• The data
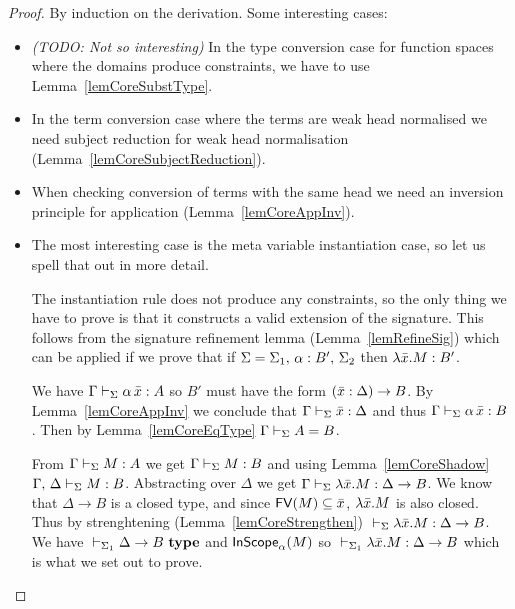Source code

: \begin{proof}
    By induction on the derivation. Some interesting cases:
    \begin{itemize}

	\item {\em (TODO: Not so interesting)} In the type conversion case for
	function spaces where the domains produce constraints, we have to use
	Lemma~\ref{lemCoreSubstType}.

	\item In the term conversion case where the terms are weak head
	normalised we need subject reduction for weak head normalisation
	(Lemma~\ref{lemCoreSubjectReduction}).

	\item When checking conversion of terms with the same head we need an
	inversion principle for application (Lemma~\ref{lemCoreAppInv}).


	\item The most interesting case is the meta variable instantiation
	case, so let us spell that out in more detail.

	The instantiation rule does not produce any constraints, so the only
	thing we have to prove is that it constructs a valid extension of the
	signature. This follows from the signature refinement lemma
	(Lemma~\ref{lemRefineSig}) which can be applied if we prove that if
	$\Sigma = {\Sigma_1},\,{} {{\alpha} : {B'}},\,{} \Sigma_2$ then
	$\lambda \bar x.{} M : {B'}$.

	We have ${\Gamma} \vdash_{\Sigma} {\alpha \, \bar x} : {A}$ so $B'$ must
	have the form $(\bar x:\Delta)\to{} B$. By Lemma~\ref{lemCoreAppInv} we
	conclude that ${\Gamma} \vdash_{\Sigma} {\bar x} : {\Delta}$ and thus
	${\Gamma} \vdash_{\Sigma} {\alpha \, \bar x} : {B}$. Then by
	Lemma~\ref{lemCoreEqType} ${\Gamma} \vdash_{\Sigma}A=B$.

	From ${\Gamma} \vdash_{\Sigma} {M} : {A}$ we get ${\Gamma} \vdash_{\Sigma} {M} : {B}$ and using Lemma~\ref{lemCoreShadow} ${{\Gamma},\,{}
	\Delta} \vdash_{\Sigma} {M} : {B}$. Abstracting over $\Delta$ we get ${\Gamma} \vdash_{\Sigma} {\lambda \bar x.{} M} : {\Delta \to B}$. We know that $\Delta \to B$
	is a closed type, and since $\mathsf{FV}({M}) \subseteq \bar x$, $\lambda \bar x.{}
	M$ is also closed. Thus by strenghtening
	(Lemma~\ref{lemCoreStrengthen}) ${} \vdash_{\Sigma} {\lambda \bar x.{} M} : {\Delta \to B}$. We have ${} \vdash_{\Sigma_1}\Delta \to B ~ \mathbf{type}$ and
	$\mathsf{InScope}_{\alpha}({M})$ so ${} \vdash_{\Sigma_1} {\lambda \bar x.{} M} : {\Delta \to B}$ which is what we set out to prove.


    \end{itemize}
\end{proof}

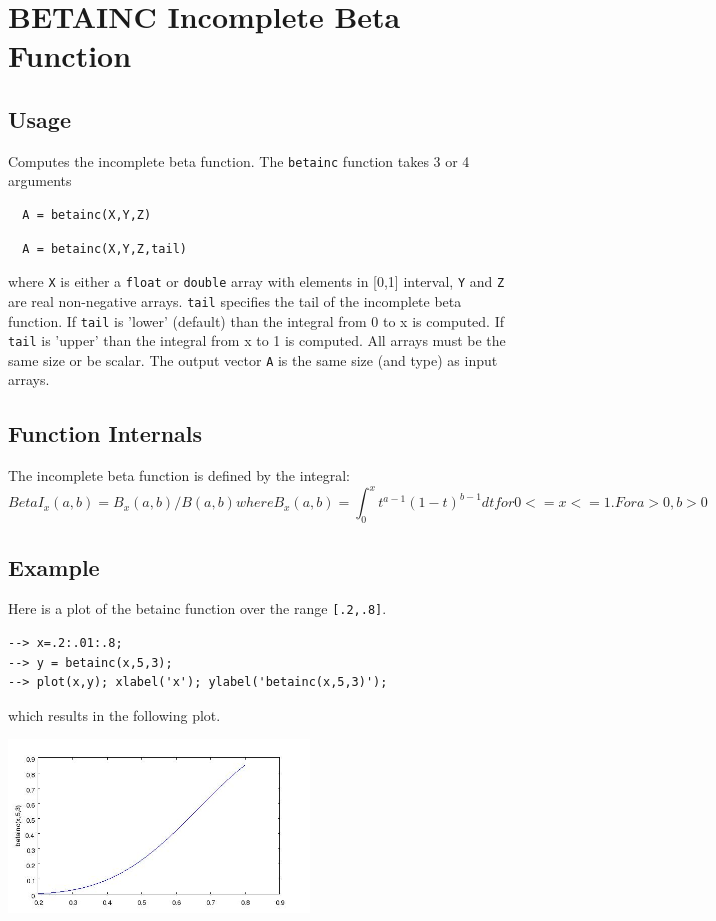 \section{BETAINC Incomplete Beta Function}

\subsection{Usage}

Computes the incomplete beta function.  The \verb|betainc|
function takes 3 or 4 arguments
\begin{verbatim}
  A = betainc(X,Y,Z)
\end{verbatim}
\begin{verbatim}
  A = betainc(X,Y,Z,tail)
\end{verbatim}
where \verb|X| is either a \verb|float| or \verb|double| array with elements in [0,1] interval, \verb|Y| and \verb|Z| are real non-negative arrays. 
\verb|tail| specifies the tail of the incomplete beta function. 
If \verb|tail| is 'lower' (default) than the integral from 0 to x is computed. If \verb|tail| is 'upper' than the integral from x to 1 is computed.
All arrays must be the same size or be scalar. The output
vector \verb|A| is the same size (and type) as input arrays.
\subsection{Function Internals}

The incomplete beta function is defined by the integral:
\[
  BetaI_x(a,b)=B_x(a,b)/B(a,b) where B_x(a,b) = \int_0^x t^{a-1} (1-t)^{b-1} dt 
  for 0 <= x <= 1. For a > 0, b > 0
\]
\subsection{Example}

Here is a plot of the betainc function over the range \verb|[.2,.8]|.
\begin{verbatim}
--> x=.2:.01:.8;
--> y = betainc(x,5,3);
--> plot(x,y); xlabel('x'); ylabel('betainc(x,5,3)');
\end{verbatim}
which results in the following plot.


\centerline{\includegraphics[width=8cm]{betainc1}}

• What to do
Check each line of the listing above. Copy the ones with the word "must".

• Problem solution
	We have ${\Gamma} \vdash_{\Sigma} {\alpha \, \bar x} : {A}$ so $B'$ must
All arrays must be the same size or be scalar. The output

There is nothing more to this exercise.